**Source data**.
────────────────────────────────────────
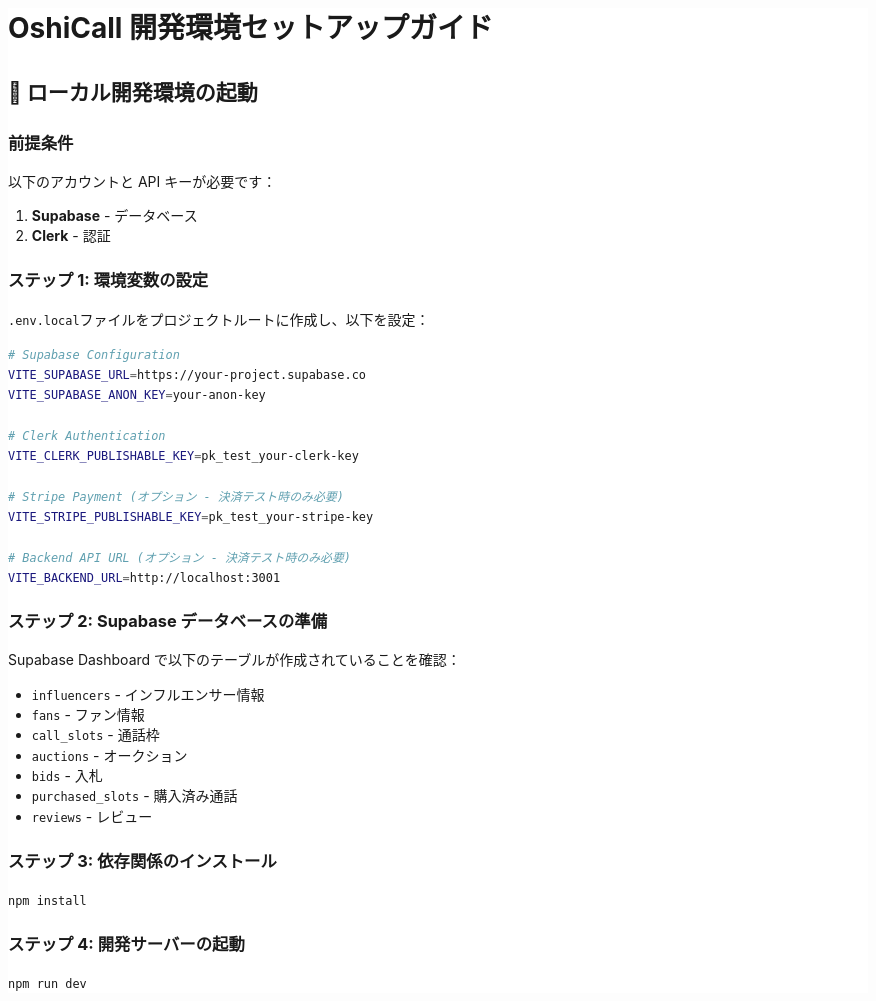# OshiCall 開発環境セットアップガイド

## 🚀 ローカル開発環境の起動

### 前提条件

以下のアカウントと API キーが必要です：

1. **Supabase** - データベース
2. **Clerk** - 認証

### ステップ 1: 環境変数の設定

`.env.local`ファイルをプロジェクトルートに作成し、以下を設定：

```bash
# Supabase Configuration
VITE_SUPABASE_URL=https://your-project.supabase.co
VITE_SUPABASE_ANON_KEY=your-anon-key

# Clerk Authentication
VITE_CLERK_PUBLISHABLE_KEY=pk_test_your-clerk-key

# Stripe Payment (オプション - 決済テスト時のみ必要)
VITE_STRIPE_PUBLISHABLE_KEY=pk_test_your-stripe-key

# Backend API URL (オプション - 決済テスト時のみ必要)
VITE_BACKEND_URL=http://localhost:3001
```

### ステップ 2: Supabase データベースの準備

Supabase Dashboard で以下のテーブルが作成されていることを確認：

- `influencers` - インフルエンサー情報
- `fans` - ファン情報
- `call_slots` - 通話枠
- `auctions` - オークション
- `bids` - 入札
- `purchased_slots` - 購入済み通話
- `reviews` - レビュー

### ステップ 3: 依存関係のインストール

```bash
npm install
```

### ステップ 4: 開発サーバーの起動

```bash
npm run dev
```
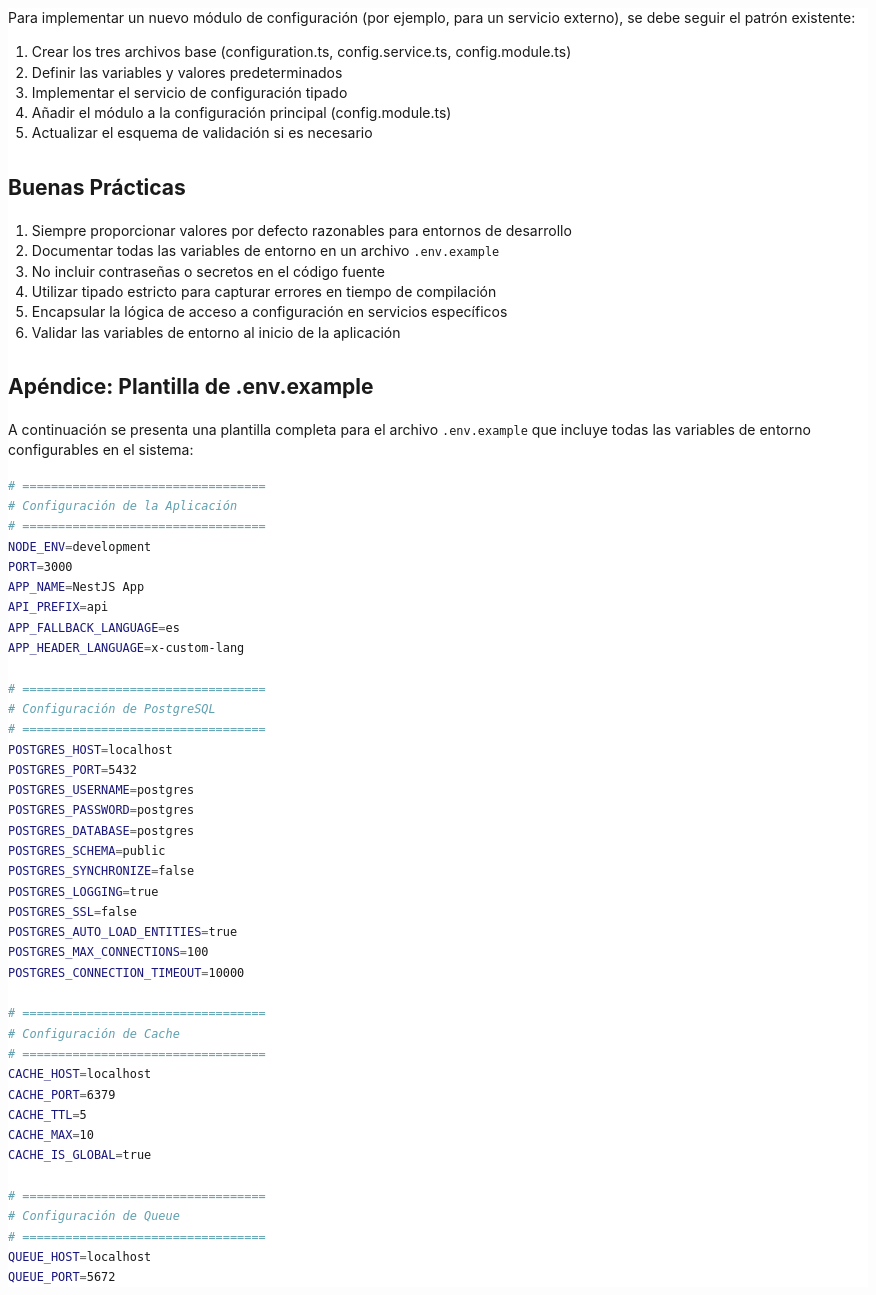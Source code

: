 Para implementar un nuevo módulo de configuración (por ejemplo, para un servicio externo), se debe seguir el patrón existente:

1. Crear los tres archivos base (configuration.ts, config.service.ts, config.module.ts)
2. Definir las variables y valores predeterminados
3. Implementar el servicio de configuración tipado
4. Añadir el módulo a la configuración principal (config.module.ts)
5. Actualizar el esquema de validación si es necesario

## Buenas Prácticas

1. Siempre proporcionar valores por defecto razonables para entornos de desarrollo
2. Documentar todas las variables de entorno en un archivo `.env.example`
3. No incluir contraseñas o secretos en el código fuente
4. Utilizar tipado estricto para capturar errores en tiempo de compilación
5. Encapsular la lógica de acceso a configuración en servicios específicos
6. Validar las variables de entorno al inicio de la aplicación

## Apéndice: Plantilla de .env.example

A continuación se presenta una plantilla completa para el archivo `.env.example` que incluye todas las variables de entorno configurables en el sistema:

```sh
# ==================================
# Configuración de la Aplicación
# ==================================
NODE_ENV=development
PORT=3000
APP_NAME=NestJS App
API_PREFIX=api
APP_FALLBACK_LANGUAGE=es
APP_HEADER_LANGUAGE=x-custom-lang

# ==================================
# Configuración de PostgreSQL
# ==================================
POSTGRES_HOST=localhost
POSTGRES_PORT=5432
POSTGRES_USERNAME=postgres
POSTGRES_PASSWORD=postgres
POSTGRES_DATABASE=postgres
POSTGRES_SCHEMA=public
POSTGRES_SYNCHRONIZE=false
POSTGRES_LOGGING=true
POSTGRES_SSL=false
POSTGRES_AUTO_LOAD_ENTITIES=true
POSTGRES_MAX_CONNECTIONS=100
POSTGRES_CONNECTION_TIMEOUT=10000

# ==================================
# Configuración de Cache
# ==================================
CACHE_HOST=localhost
CACHE_PORT=6379
CACHE_TTL=5
CACHE_MAX=10
CACHE_IS_GLOBAL=true

# ==================================
# Configuración de Queue
# ==================================
QUEUE_HOST=localhost
QUEUE_PORT=5672
```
────────────────────────────────────────
**Exercise objective**. Look through the entries and return every line where "módulo" appears.

**Answer to this task**.
: Para implementar un nuevo módulo de configuración (por ejemplo, para un servicio externo), se debe seguir el patrón existente:
4. Añadir el módulo a la configuración principal (config.module.ts)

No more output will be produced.